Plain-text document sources
┏━━
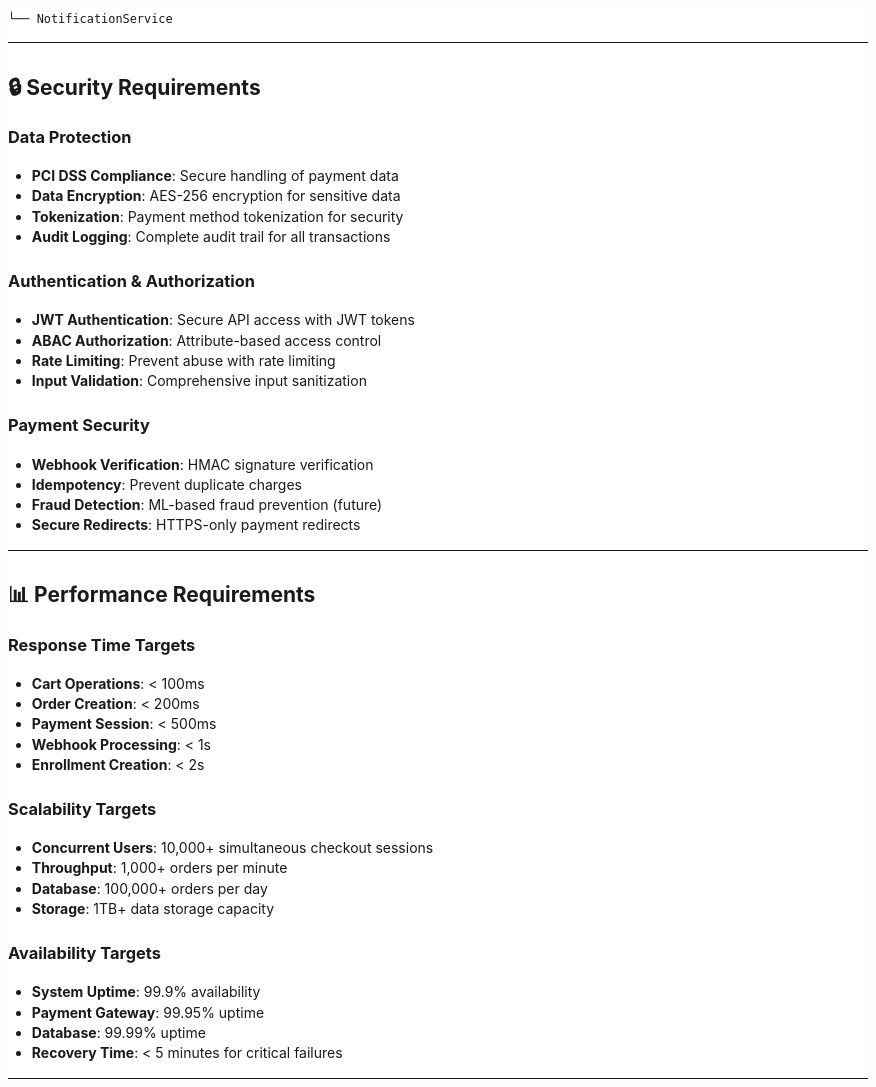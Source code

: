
 ```
└── NotificationService
```

---

## 🔒 **Security Requirements**

### **Data Protection**

- **PCI DSS Compliance**: Secure handling of payment data
- **Data Encryption**: AES-256 encryption for sensitive data
- **Tokenization**: Payment method tokenization for security
- **Audit Logging**: Complete audit trail for all transactions

### **Authentication & Authorization**

- **JWT Authentication**: Secure API access with JWT tokens
- **ABAC Authorization**: Attribute-based access control
- **Rate Limiting**: Prevent abuse with rate limiting
- **Input Validation**: Comprehensive input sanitization

### **Payment Security**

- **Webhook Verification**: HMAC signature verification
- **Idempotency**: Prevent duplicate charges
- **Fraud Detection**: ML-based fraud prevention (future)
- **Secure Redirects**: HTTPS-only payment redirects

---

## 📊 **Performance Requirements**

### **Response Time Targets**

- **Cart Operations**: < 100ms
- **Order Creation**: < 200ms
- **Payment Session**: < 500ms
- **Webhook Processing**: < 1s
- **Enrollment Creation**: < 2s

### **Scalability Targets**

- **Concurrent Users**: 10,000+ simultaneous checkout sessions
- **Throughput**: 1,000+ orders per minute
- **Database**: 100,000+ orders per day
- **Storage**: 1TB+ data storage capacity

### **Availability Targets**

- **System Uptime**: 99.9% availability
- **Payment Gateway**: 99.95% uptime
- **Database**: 99.99% uptime
- **Recovery Time**: < 5 minutes for critical failures

---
┗━━
- _AIM OF THE EXERCISE_
Working from the entries above, filter out every line that lacks "access" and copy what remains.

- _OUTPUT FOR THIS TASK_
- **JWT Authentication**: Secure API access with JWT tokens
- **ABAC Authorization**: Attribute-based access control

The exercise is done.